Detailed Description

Primary Objective:

Determine the feasibility of three doses of atezolizumab prior to surgery in patients with advanced cutaneous squamous cell carcinoma

Secondary Objectives:

* Assess response rates to neoadjuvant atezolizumab

* Objective response rate following completion of neoadjuvant therapy based on RECIST 1.1 criteria

* Pathological response rate (major and complete pathological response) in final surgical resection specimen

* Assess change in surgical margins or vital structures preserved following neoadjuvant treatment

* Assess safety and tolerability of neoadjuvant atezolizumab

Study Timeline

• Study First Submitted: 2020-12-09
• Study First Submitted QC: 2021-01-12
• Study First Posted: 2021-01-14
• Study Start: 2021-06-22
• Primary Completion: 2024-02-07
• Study Completion: 2024-02-15
• Status Verified: 2025-01
• Results First Submitted: 2025-01-04
• Results First Submitted QC: 2025-01-29
• Last Update Submitted: 2025-01-29
• Results First Posted: 2025-02-03
• Last Update Posted: 2025-02-03

Recruitment & Eligibility

• Status: COMPLETED
• Sex: All
• Target Recruitment: 20

Inclusion Criteria

1. Signed Informed Consent Form

2. Age ≥ 18 years at time of signing Informed Consent Form

3. Histologically or cytologically confirmed squamous cell carcinoma

4. Measurable disease per RECIST v1 .1 • Note that protocol specified imaging is not necessary to fulfill this criterion.

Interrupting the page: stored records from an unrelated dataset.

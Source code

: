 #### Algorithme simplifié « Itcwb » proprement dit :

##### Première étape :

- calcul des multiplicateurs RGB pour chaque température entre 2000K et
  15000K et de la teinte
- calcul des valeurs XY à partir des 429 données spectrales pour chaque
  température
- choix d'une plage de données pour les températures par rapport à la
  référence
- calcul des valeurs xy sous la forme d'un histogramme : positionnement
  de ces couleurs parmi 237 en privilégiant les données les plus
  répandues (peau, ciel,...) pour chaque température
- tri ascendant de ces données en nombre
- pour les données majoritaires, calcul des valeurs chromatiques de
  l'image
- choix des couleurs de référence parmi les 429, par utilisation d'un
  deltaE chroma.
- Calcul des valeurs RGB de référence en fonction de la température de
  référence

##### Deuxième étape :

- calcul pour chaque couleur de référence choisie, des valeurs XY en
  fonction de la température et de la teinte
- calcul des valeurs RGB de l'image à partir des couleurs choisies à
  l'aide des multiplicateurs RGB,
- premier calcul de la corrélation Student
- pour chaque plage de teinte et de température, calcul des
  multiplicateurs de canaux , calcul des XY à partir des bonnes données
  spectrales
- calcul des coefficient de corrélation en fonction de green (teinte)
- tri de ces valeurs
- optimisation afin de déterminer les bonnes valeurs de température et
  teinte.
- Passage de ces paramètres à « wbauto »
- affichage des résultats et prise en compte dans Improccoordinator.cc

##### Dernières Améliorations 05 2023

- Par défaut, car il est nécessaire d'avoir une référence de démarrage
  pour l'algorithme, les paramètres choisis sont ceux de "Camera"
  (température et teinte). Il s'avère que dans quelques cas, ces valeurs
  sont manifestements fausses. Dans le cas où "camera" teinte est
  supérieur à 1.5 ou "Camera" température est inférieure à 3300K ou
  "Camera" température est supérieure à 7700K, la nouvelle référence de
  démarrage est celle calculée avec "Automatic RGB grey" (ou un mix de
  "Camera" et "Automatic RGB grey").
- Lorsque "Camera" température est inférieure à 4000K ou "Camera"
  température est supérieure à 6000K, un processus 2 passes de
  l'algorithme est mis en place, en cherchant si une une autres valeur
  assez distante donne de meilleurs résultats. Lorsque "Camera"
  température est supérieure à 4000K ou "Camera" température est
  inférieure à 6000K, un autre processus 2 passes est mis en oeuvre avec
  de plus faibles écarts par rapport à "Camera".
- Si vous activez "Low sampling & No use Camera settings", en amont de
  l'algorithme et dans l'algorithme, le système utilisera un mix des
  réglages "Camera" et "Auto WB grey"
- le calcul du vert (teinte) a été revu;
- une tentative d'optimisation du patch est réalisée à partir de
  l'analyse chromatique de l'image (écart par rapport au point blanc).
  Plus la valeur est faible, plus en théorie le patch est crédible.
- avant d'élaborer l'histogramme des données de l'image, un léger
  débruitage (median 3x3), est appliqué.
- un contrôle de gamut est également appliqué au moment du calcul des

For example, a patient presenting with a visible 4cm primary lesion who has obviously RECIST evaluable disease may be considered eligible prior to baseline imaging stipulated in the protocol.

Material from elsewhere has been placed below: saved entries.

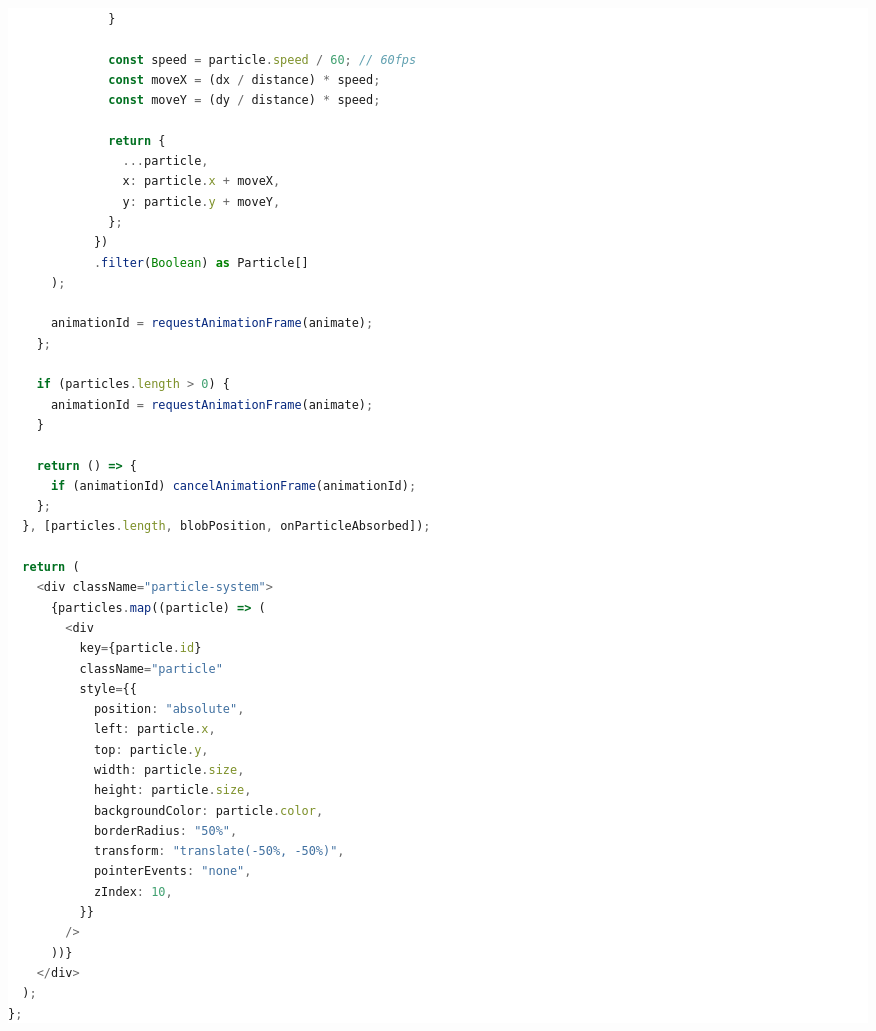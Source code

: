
 ```typescript
              }

              const speed = particle.speed / 60; // 60fps
              const moveX = (dx / distance) * speed;
              const moveY = (dy / distance) * speed;

              return {
                ...particle,
                x: particle.x + moveX,
                y: particle.y + moveY,
              };
            })
            .filter(Boolean) as Particle[]
      );

      animationId = requestAnimationFrame(animate);
    };

    if (particles.length > 0) {
      animationId = requestAnimationFrame(animate);
    }

    return () => {
      if (animationId) cancelAnimationFrame(animationId);
    };
  }, [particles.length, blobPosition, onParticleAbsorbed]);

  return (
    <div className="particle-system">
      {particles.map((particle) => (
        <div
          key={particle.id}
          className="particle"
          style={{
            position: "absolute",
            left: particle.x,
            top: particle.y,
            width: particle.size,
            height: particle.size,
            backgroundColor: particle.color,
            borderRadius: "50%",
            transform: "translate(-50%, -50%)",
            pointerEvents: "none",
            zIndex: 10,
          }}
        />
      ))}
    </div>
  );
};
```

5. Availability of a representative tumor specimen that is suitable for determination of PD-L 1 immunohistochemical stain evaluation.

6. Eastern Cooperative Oncology Group (ECOG) Performance Status of 0 or 1

7. Adequate hematologic and end-organ function appropriate for surgery as determined by routine preoperative evaluation. If liver function, renal function and hematologic laboratory test results are within limits acceptable for elective surgery.

   Laboratory results that will need to be obtained within 28 days prior to initiation of study treatment:

   • Aspartate aminotransferase (AST), Alanine aminotransferas (ALT), total bilirubin, and alkaline phosphatase (ALP) ≤ 2.5 x upper limit of normal (ULN.).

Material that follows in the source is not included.